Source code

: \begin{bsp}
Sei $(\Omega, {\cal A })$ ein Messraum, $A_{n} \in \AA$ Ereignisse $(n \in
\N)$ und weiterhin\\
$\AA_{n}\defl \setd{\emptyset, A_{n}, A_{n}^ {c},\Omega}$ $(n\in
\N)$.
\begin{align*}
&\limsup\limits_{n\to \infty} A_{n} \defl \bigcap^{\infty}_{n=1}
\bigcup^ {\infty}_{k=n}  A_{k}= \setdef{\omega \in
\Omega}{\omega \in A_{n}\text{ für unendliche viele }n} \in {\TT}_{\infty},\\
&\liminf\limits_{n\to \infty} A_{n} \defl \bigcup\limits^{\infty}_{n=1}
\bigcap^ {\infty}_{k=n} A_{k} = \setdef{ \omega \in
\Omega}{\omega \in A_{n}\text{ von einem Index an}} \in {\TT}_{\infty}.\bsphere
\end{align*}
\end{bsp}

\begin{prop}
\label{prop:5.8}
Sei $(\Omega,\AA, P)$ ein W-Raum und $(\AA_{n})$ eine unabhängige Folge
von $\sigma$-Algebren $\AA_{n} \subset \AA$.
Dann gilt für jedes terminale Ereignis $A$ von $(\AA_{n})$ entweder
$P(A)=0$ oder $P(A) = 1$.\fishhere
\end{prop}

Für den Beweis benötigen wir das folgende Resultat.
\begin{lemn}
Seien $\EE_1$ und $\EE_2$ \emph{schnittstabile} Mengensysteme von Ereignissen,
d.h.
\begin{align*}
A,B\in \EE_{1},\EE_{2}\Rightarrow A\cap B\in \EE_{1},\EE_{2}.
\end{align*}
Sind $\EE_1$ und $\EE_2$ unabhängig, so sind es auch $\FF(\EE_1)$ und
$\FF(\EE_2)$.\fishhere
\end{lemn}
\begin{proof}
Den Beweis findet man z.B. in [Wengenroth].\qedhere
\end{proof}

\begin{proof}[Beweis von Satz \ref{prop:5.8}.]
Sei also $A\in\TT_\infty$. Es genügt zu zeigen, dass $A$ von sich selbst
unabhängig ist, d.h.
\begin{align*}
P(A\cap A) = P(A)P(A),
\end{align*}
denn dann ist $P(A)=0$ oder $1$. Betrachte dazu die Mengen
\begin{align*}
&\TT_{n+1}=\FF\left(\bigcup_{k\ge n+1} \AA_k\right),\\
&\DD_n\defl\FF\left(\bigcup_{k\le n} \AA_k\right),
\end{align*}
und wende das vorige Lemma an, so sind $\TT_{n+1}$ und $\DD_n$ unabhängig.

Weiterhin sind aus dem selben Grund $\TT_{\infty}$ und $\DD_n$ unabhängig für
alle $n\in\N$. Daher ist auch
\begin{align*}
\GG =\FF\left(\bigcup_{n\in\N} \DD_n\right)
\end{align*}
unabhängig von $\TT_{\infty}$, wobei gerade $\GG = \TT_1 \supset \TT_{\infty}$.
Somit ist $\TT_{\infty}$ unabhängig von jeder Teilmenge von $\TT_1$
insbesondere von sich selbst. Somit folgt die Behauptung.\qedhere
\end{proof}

Task details: Copy all of the material word for word.

Output for this task:
Source code

: \begin{bsp}
Sei $(\Omega, {\cal A })$ ein Messraum, $A_{n} \in \AA$ Ereignisse $(n \in
\N)$ und weiterhin\\
$\AA_{n}\defl \setd{\emptyset, A_{n}, A_{n}^ {c},\Omega}$ $(n\in
\N)$.
\begin{align*}
&\limsup\limits_{n\to \infty} A_{n} \defl \bigcap^{\infty}_{n=1}
\bigcup^ {\infty}_{k=n}  A_{k}= \setdef{\omega \in
\Omega}{\omega \in A_{n}\text{ für unendliche viele }n} \in {\TT}_{\infty},\\
&\liminf\limits_{n\to \infty} A_{n} \defl \bigcup\limits^{\infty}_{n=1}
\bigcap^ {\infty}_{k=n} A_{k} = \setdef{ \omega \in
\Omega}{\omega \in A_{n}\text{ von einem Index an}} \in {\TT}_{\infty}.\bsphere
\end{align*}
\end{bsp}

\begin{prop}
\label{prop:5.8}
Sei $(\Omega,\AA, P)$ ein W-Raum und $(\AA_{n})$ eine unabhängige Folge
von $\sigma$-Algebren $\AA_{n} \subset \AA$.
Dann gilt für jedes terminale Ereignis $A$ von $(\AA_{n})$ entweder
$P(A)=0$ oder $P(A) = 1$.\fishhere
\end{prop}

Für den Beweis benötigen wir das folgende Resultat.
\begin{lemn}
Seien $\EE_1$ und $\EE_2$ \emph{schnittstabile} Mengensysteme von Ereignissen,
d.h.
\begin{align*}
A,B\in \EE_{1},\EE_{2}\Rightarrow A\cap B\in \EE_{1},\EE_{2}.
\end{align*}
Sind $\EE_1$ und $\EE_2$ unabhängig, so sind es auch $\FF(\EE_1)$ und
$\FF(\EE_2)$.\fishhere
\end{lemn}
\begin{proof}
Den Beweis findet man z.B. in [Wengenroth].\qedhere
\end{proof}

\begin{proof}[Beweis von Satz \ref{prop:5.8}.]
Sei also $A\in\TT_\infty$. Es genügt zu zeigen, dass $A$ von sich selbst
unabhängig ist, d.h.
\begin{align*}
P(A\cap A) = P(A)P(A),
\end{align*}
denn dann ist $P(A)=0$ oder $1$. Betrachte dazu die Mengen
\begin{align*}
&\TT_{n+1}=\FF\left(\bigcup_{k\ge n+1} \AA_k\right),\\
&\DD_n\defl\FF\left(\bigcup_{k\le n} \AA_k\right),
\end{align*}
und wende das vorige Lemma an, so sind $\TT_{n+1}$ und $\DD_n$ unabhängig.

Weiterhin sind aus dem selben Grund $\TT_{\infty}$ und $\DD_n$ unabhängig für
alle $n\in\N$. Daher ist auch
\begin{align*}
\GG =\FF\left(\bigcup_{n\in\N} \DD_n\right)
\end{align*}
unabhängig von $\TT_{\infty}$, wobei gerade $\GG = \TT_1 \supset \TT_{\infty}$.
Somit ist $\TT_{\infty}$ unabhängig von jeder Teilmenge von $\TT_1$
insbesondere von sich selbst. Somit folgt die Behauptung.\qedhere
\end{proof}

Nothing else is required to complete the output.